◆ **Exercise prompt**: Locate, in the data below, the line that contains "## Result caching" and the line that contains "The exact layers"; reproduce exactly those two lines and every line between them, nothing more.

◆ **Dataset items**:
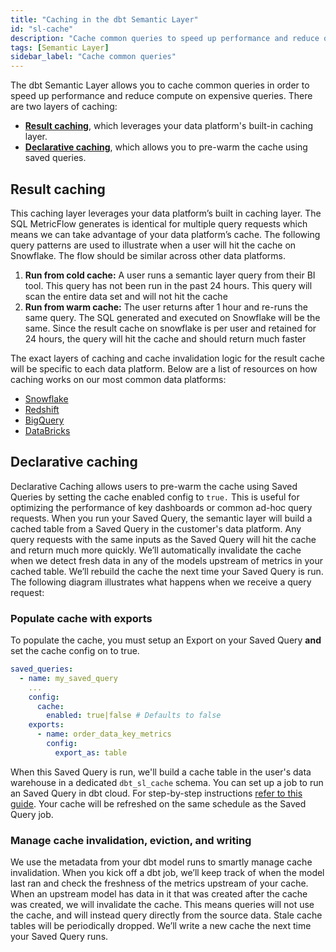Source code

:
 ```yaml
---
title: "Caching in the dbt Semantic Layer"
id: "sl-cache"
description: "Cache common queries to speed up performance and reduce query computation."
tags: [Semantic Layer]
sidebar_label: "Cache common queries"
---
```



The dbt Semantic Layer allows you to cache common queries in order to speed up performance and reduce compute on expensive queries. There are two layers of caching:

- [**Result caching**](#result-caching), which leverages your data platform's built-in caching layer.
- [**Declarative caching**](#declarative-caching), which allows you to pre-warm the cache using saved queries.

## Result caching

This caching layer leverages your data platform’s built in caching layer. The SQL MetricFlow generates is identical for multiple query requests which means we can take advantage of your data platform’s cache. The following query patterns are used to illustrate when a user will hit the cache on Snowflake. The flow should be similar across other data platforms.

1. **Run from cold cache:** A user runs a semantic layer query from their BI tool. This query has not been run in the past 24 hours. This query will scan the entire data set and will not hit the cache
2. **Run from warm cache:** The user returns after 1 hour and re-runs the same query.  The SQL generated and executed on Snowflake will be the same. Since the result cache on snowflake is per user and retained for 24 hours, the query will hit the cache and should return much faster

The exact layers of caching and cache invalidation logic for the result cache will be specific to each data platform. Below are a list of resources on how caching works on our most common data platforms: 

- [Snowflake](https://community.snowflake.com/s/article/Caching-in-the-Snowflake-Cloud-Data-Platform)
- [Redshift](https://docs.aws.amazon.com/redshift/latest/dg/c_challenges_achieving_high_performance_queries.html#result-caching)
- [BigQuery](https://cloud.google.com/bigquery/docs/cached-results)
- [DataBricks](https://docs.databricks.com/en/optimizations/disk-cache.html)

## Declarative caching

Declarative Caching allows users to pre-warm the cache using Saved Queries by setting the cache enabled config to `true.` This is useful for optimizing the performance of key dashboards or common ad-hoc query requests. When you run your Saved Query, the semantic layer will build a cached table from a Saved Query in the customer's data platform. Any query requests with the same inputs as the Saved Query will hit the cache and return much more quickly. We’ll automatically invalidate the cache when we detect fresh data in any of the models upstream of metrics in your cached table. We’ll rebuild the cache the next time your Saved Query is run. The following diagram illustrates what happens when we receive a query request:

<Lightbox src="/img/docs/dbt-cloud/semantic-layer/declarative-cache-query-flow.jpg" width="70%" title="Declarative cache query flow" />

### Populate cache with exports

To populate the cache, you must setup an Export on your Saved Query **and** set the cache config on to true. 

```yaml
saved_queries:
  - name: my_saved_query
    ...
    config:
      cache:
        enabled: true|false # Defaults to false
    exports:
      - name: order_data_key_metrics
        config:
          export_as: table
```

When this Saved Query is run, we'll build a cache table in the user's data warehouse in a dedicated `dbt_sl_cache` schema. You can set up a job to run an Saved Query in dbt cloud. For step-by-step instructions [refer to this guide](/docs/use-dbt-semantic-layer/exports). Your cache will be refreshed on the same schedule as the Saved Query job.

<Lightbox src="/img/docs/dbt-cloud/semantic-layer/cache-creation-flow.jpg" width="70%" title="Create cache flow" />

### Manage cache invalidation, eviction, and writing

We use the metadata from your dbt model runs to smartly manage cache invalidation. When you kick off a dbt job, we’ll keep track of when the model last ran and check the freshness of the metrics upstream of your cache. When an upstream model has data in it that was created after the cache was created, we will invalidate the cache. This means queries will not use the cache, and will instead query directly from the source data. Stale cache tables will be periodically dropped. We’ll write a new cache the next time your Saved Query runs.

◆ **Exercise answer**:
## Result caching

This caching layer leverages your data platform’s built in caching layer. The SQL MetricFlow generates is identical for multiple query requests which means we can take advantage of your data platform’s cache. The following query patterns are used to illustrate when a user will hit the cache on Snowflake. The flow should be similar across other data platforms.

1. **Run from cold cache:** A user runs a semantic layer query from their BI tool. This query has not been run in the past 24 hours. This query will scan the entire data set and will not hit the cache
2. **Run from warm cache:** The user returns after 1 hour and re-runs the same query.  The SQL generated and executed on Snowflake will be the same. Since the result cache on snowflake is per user and retained for 24 hours, the query will hit the cache and should return much faster

The exact layers of caching and cache invalidation logic for the result cache will be specific to each data platform. Below are a list of resources on how caching works on our most common data platforms: 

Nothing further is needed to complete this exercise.